The Zero Harm Culture established at University Hospitals, based in Cleveland, is supported by all employees — from its environmental services and clinical teams to its senior leaders — and across its 20 hospitals, 50-plus health centers and 200 physician offices.
Beginning in 2018, the health system’s senior leaders aligned around Zero Harm and communicated this goal. Then all employees, both clinical and nonclinical, began receiving training on the initiative and the importance of believing that harm is preventable.
UH’s Zero Harm focus has four domains: 1) zero clinical harm; 2) zero suffering from a poor patient experience; 3) zero inequities; and 4) zero wasted resources.

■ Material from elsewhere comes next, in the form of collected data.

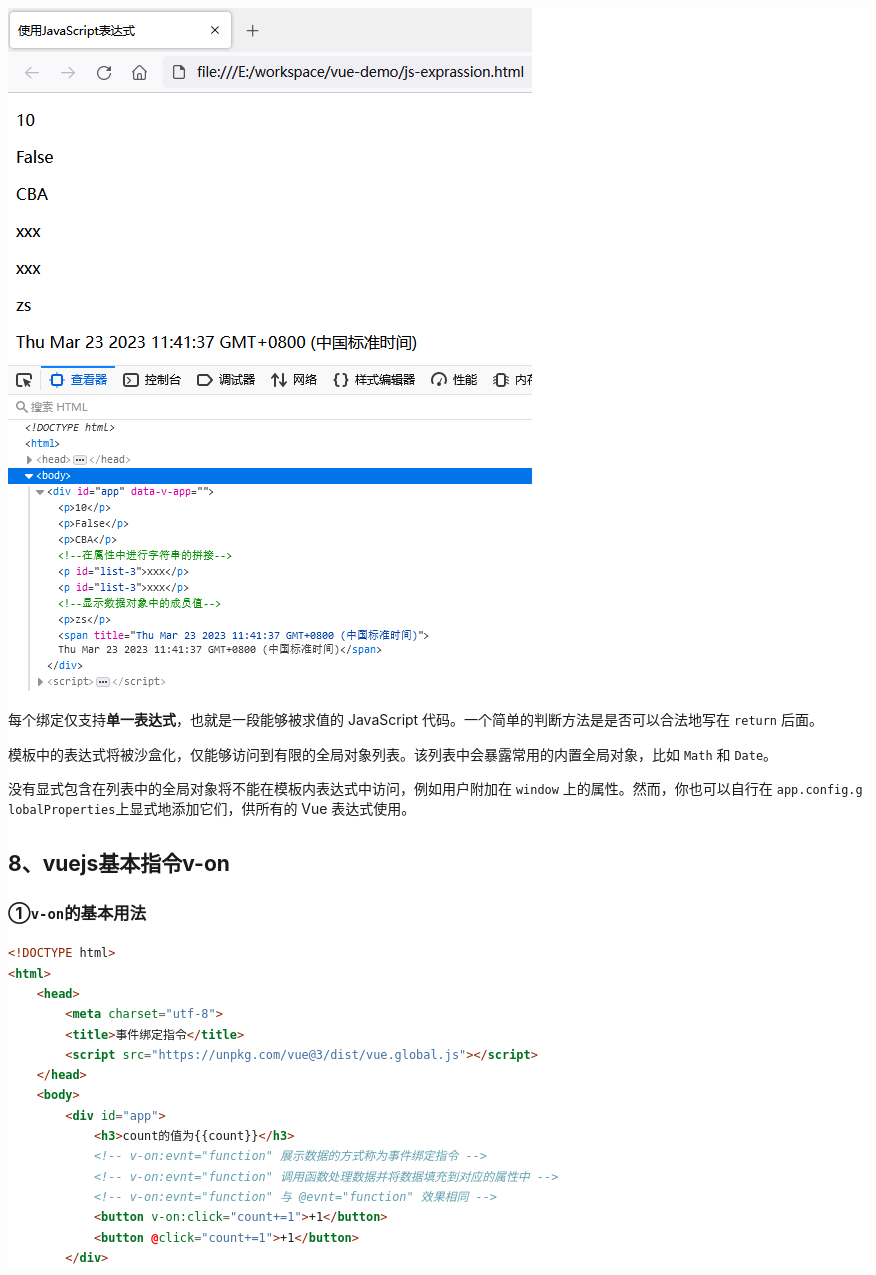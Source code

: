 ![1679543009315](images/1679543009315.png)

每个绑定仅支持**单一表达式**，也就是一段能够被求值的 JavaScript 代码。一个简单的判断方法是是否可以合法地写在 `return` 后面。 

模板中的表达式将被沙盒化，仅能够访问到有限的全局对象列表。该列表中会暴露常用的内置全局对象，比如 `Math` 和 `Date`。

没有显式包含在列表中的全局对象将不能在模板内表达式中访问，例如用户附加在 `window` 上的属性。然而，你也可以自行在 `app.config.globalProperties`上显式地添加它们，供所有的 Vue 表达式使用。

## 8、vuejs基本指令v-on

### ①`v-on`的基本用法

```html
<!DOCTYPE html>
<html>
    <head>
        <meta charset="utf-8">
        <title>事件绑定指令</title>
        <script src="https://unpkg.com/vue@3/dist/vue.global.js"></script>
    </head>
    <body>
        <div id="app">
            <h3>count的值为{{count}}</h3>
            <!-- v-on:evnt="function" 展示数据的方式称为事件绑定指令 -->
            <!-- v-on:evnt="function" 调用函数处理数据并将数据填充到对应的属性中 -->
            <!-- v-on:evnt="function" 与 @evnt="function" 效果相同 -->
            <button v-on:click="count+=1">+1</button>
            <button @click="count+=1">+1</button>
        </div>
```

According to UH CEO Cliff Megerian, M.D., “It requires building high-reliability medicine into our work streams for almost every DRG [diagnosis-related group] to make sure that we are following the best practices.” He added, “And our board holds us accountable to that. In fact, the board is actively engaged to make sure this extends throughout the entire system and is not just limited to our academic medical center.”
The health system launched a series of Zero Harm newsletters, focused on hospital, ambulatory and primary care, to provide tips — for example, reducing readmissions or decreasing use of skilled nursing facilities — and report performance on key metrics.
The Zero Harm initiative also requires open acknowledgment when defects occur — a process that encourages sharing data, events and opportunities to foster a “speak-up” culture and shared accountability.